■ What you need to do
From the first line to the last, output the entries exactly.

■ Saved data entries
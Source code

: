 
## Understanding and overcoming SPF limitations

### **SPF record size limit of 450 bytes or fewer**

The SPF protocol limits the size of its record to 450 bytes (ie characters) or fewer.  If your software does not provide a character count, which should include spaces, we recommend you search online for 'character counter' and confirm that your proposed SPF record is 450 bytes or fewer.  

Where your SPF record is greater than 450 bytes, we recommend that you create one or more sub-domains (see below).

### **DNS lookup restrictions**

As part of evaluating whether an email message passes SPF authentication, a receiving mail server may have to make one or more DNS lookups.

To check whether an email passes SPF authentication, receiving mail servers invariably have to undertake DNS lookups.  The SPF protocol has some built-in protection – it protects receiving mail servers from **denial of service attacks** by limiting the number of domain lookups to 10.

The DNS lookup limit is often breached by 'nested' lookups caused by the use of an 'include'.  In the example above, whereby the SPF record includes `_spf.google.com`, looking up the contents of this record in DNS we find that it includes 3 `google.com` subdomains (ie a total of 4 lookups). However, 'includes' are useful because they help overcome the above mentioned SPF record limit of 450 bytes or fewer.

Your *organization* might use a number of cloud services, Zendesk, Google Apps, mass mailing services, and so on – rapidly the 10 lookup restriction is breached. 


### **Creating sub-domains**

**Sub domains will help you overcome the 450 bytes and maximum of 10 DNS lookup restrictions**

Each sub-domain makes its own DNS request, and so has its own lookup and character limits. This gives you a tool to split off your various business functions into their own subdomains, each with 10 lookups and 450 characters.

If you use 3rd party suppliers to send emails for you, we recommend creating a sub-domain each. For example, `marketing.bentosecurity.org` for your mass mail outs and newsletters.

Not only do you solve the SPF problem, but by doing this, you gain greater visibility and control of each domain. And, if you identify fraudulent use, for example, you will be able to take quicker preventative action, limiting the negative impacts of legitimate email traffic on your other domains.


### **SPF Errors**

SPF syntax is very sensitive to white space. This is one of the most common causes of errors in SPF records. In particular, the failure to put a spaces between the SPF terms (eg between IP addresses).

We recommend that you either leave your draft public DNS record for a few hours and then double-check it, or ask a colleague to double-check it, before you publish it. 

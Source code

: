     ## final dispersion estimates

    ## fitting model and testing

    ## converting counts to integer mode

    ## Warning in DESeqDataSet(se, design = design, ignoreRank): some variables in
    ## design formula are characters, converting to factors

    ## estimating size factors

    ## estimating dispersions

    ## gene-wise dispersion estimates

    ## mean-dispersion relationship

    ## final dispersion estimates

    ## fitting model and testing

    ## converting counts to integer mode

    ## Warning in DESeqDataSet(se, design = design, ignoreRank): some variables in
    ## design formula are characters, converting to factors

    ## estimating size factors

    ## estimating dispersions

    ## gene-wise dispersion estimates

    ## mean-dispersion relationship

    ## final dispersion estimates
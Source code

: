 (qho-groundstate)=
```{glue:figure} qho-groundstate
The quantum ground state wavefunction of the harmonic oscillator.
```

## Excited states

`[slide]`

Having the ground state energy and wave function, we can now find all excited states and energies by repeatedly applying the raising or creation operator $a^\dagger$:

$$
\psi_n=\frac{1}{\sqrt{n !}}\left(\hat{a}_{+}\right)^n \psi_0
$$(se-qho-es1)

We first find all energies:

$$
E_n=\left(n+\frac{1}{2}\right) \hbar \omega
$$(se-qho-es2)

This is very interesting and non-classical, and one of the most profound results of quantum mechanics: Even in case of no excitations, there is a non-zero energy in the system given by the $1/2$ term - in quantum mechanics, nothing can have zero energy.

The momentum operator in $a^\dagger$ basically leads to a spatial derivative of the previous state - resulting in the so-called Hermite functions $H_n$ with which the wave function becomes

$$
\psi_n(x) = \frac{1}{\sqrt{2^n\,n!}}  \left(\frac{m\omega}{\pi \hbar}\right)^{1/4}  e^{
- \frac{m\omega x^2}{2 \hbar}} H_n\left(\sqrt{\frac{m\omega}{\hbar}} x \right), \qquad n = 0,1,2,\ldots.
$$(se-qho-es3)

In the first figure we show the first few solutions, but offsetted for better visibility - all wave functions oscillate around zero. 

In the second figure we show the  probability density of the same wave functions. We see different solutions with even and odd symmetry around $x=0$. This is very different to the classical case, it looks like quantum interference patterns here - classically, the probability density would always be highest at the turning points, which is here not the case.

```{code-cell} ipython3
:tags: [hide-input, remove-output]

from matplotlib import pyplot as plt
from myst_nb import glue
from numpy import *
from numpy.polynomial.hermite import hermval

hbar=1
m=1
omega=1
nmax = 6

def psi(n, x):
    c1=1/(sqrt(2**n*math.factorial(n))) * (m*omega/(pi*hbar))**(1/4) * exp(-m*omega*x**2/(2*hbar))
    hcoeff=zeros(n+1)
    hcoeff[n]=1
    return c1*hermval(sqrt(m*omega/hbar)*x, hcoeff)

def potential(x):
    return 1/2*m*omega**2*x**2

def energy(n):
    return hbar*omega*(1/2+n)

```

■ Reply to the exercise
Source code

: 
## Understanding and overcoming SPF limitations

### **SPF record size limit of 450 bytes or fewer**

The SPF protocol limits the size of its record to 450 bytes (ie characters) or fewer.  If your software does not provide a character count, which should include spaces, we recommend you search online for 'character counter' and confirm that your proposed SPF record is 450 bytes or fewer.  

Where your SPF record is greater than 450 bytes, we recommend that you create one or more sub-domains (see below).

### **DNS lookup restrictions**

As part of evaluating whether an email message passes SPF authentication, a receiving mail server may have to make one or more DNS lookups.

To check whether an email passes SPF authentication, receiving mail servers invariably have to undertake DNS lookups.  The SPF protocol has some built-in protection – it protects receiving mail servers from **denial of service attacks** by limiting the number of domain lookups to 10.

The DNS lookup limit is often breached by 'nested' lookups caused by the use of an 'include'.  In the example above, whereby the SPF record includes `_spf.google.com`, looking up the contents of this record in DNS we find that it includes 3 `google.com` subdomains (ie a total of 4 lookups). However, 'includes' are useful because they help overcome the above mentioned SPF record limit of 450 bytes or fewer.

Your *organization* might use a number of cloud services, Zendesk, Google Apps, mass mailing services, and so on – rapidly the 10 lookup restriction is breached. 


### **Creating sub-domains**

**Sub domains will help you overcome the 450 bytes and maximum of 10 DNS lookup restrictions**

Each sub-domain makes its own DNS request, and so has its own lookup and character limits. This gives you a tool to split off your various business functions into their own subdomains, each with 10 lookups and 450 characters.

If you use 3rd party suppliers to send emails for you, we recommend creating a sub-domain each. For example, `marketing.bentosecurity.org` for your mass mail outs and newsletters.

Not only do you solve the SPF problem, but by doing this, you gain greater visibility and control of each domain. And, if you identify fraudulent use, for example, you will be able to take quicker preventative action, limiting the negative impacts of legitimate email traffic on your other domains.


### **SPF Errors**

SPF syntax is very sensitive to white space. This is one of the most common causes of errors in SPF records. In particular, the failure to put a spaces between the SPF terms (eg between IP addresses).

We recommend that you either leave your draft public DNS record for a few hours and then double-check it, or ask a colleague to double-check it, before you publish it. 

Source code

:     ## final dispersion estimates

    ## fitting model and testing

    ## converting counts to integer mode

    ## Warning in DESeqDataSet(se, design = design, ignoreRank): some variables in
    ## design formula are characters, converting to factors

    ## estimating size factors

    ## estimating dispersions

    ## gene-wise dispersion estimates

    ## mean-dispersion relationship

    ## final dispersion estimates

    ## fitting model and testing

    ## converting counts to integer mode

    ## Warning in DESeqDataSet(se, design = design, ignoreRank): some variables in
    ## design formula are characters, converting to factors

    ## estimating size factors

    ## estimating dispersions

    ## gene-wise dispersion estimates

    ## mean-dispersion relationship

    ## final dispersion estimates
Source code

: (qho-groundstate)=
```{glue:figure} qho-groundstate
The quantum ground state wavefunction of the harmonic oscillator.
```

## Excited states

`[slide]`

Having the ground state energy and wave function, we can now find all excited states and energies by repeatedly applying the raising or creation operator $a^\dagger$:

$$
\psi_n=\frac{1}{\sqrt{n !}}\left(\hat{a}_{+}\right)^n \psi_0
$$(se-qho-es1)

We first find all energies:

$$
E_n=\left(n+\frac{1}{2}\right) \hbar \omega
$$(se-qho-es2)

This is very interesting and non-classical, and one of the most profound results of quantum mechanics: Even in case of no excitations, there is a non-zero energy in the system given by the $1/2$ term - in quantum mechanics, nothing can have zero energy.

The momentum operator in $a^\dagger$ basically leads to a spatial derivative of the previous state - resulting in the so-called Hermite functions $H_n$ with which the wave function becomes

$$
\psi_n(x) = \frac{1}{\sqrt{2^n\,n!}}  \left(\frac{m\omega}{\pi \hbar}\right)^{1/4}  e^{
- \frac{m\omega x^2}{2 \hbar}} H_n\left(\sqrt{\frac{m\omega}{\hbar}} x \right), \qquad n = 0,1,2,\ldots.
$$(se-qho-es3)

In the first figure we show the first few solutions, but offsetted for better visibility - all wave functions oscillate around zero. 

In the second figure we show the  probability density of the same wave functions. We see different solutions with even and odd symmetry around $x=0$. This is very different to the classical case, it looks like quantum interference patterns here - classically, the probability density would always be highest at the turning points, which is here not the case.

```{code-cell} ipython3
:tags: [hide-input, remove-output]

from matplotlib import pyplot as plt
from myst_nb import glue
from numpy import *
from numpy.polynomial.hermite import hermval

hbar=1
m=1
omega=1
nmax = 6

def psi(n, x):
    c1=1/(sqrt(2**n*math.factorial(n))) * (m*omega/(pi*hbar))**(1/4) * exp(-m*omega*x**2/(2*hbar))
    hcoeff=zeros(n+1)
    hcoeff[n]=1
    return c1*hermval(sqrt(m*omega/hbar)*x, hcoeff)

def potential(x):
    return 1/2*m*omega**2*x**2

def energy(n):
    return hbar*omega*(1/2+n)

```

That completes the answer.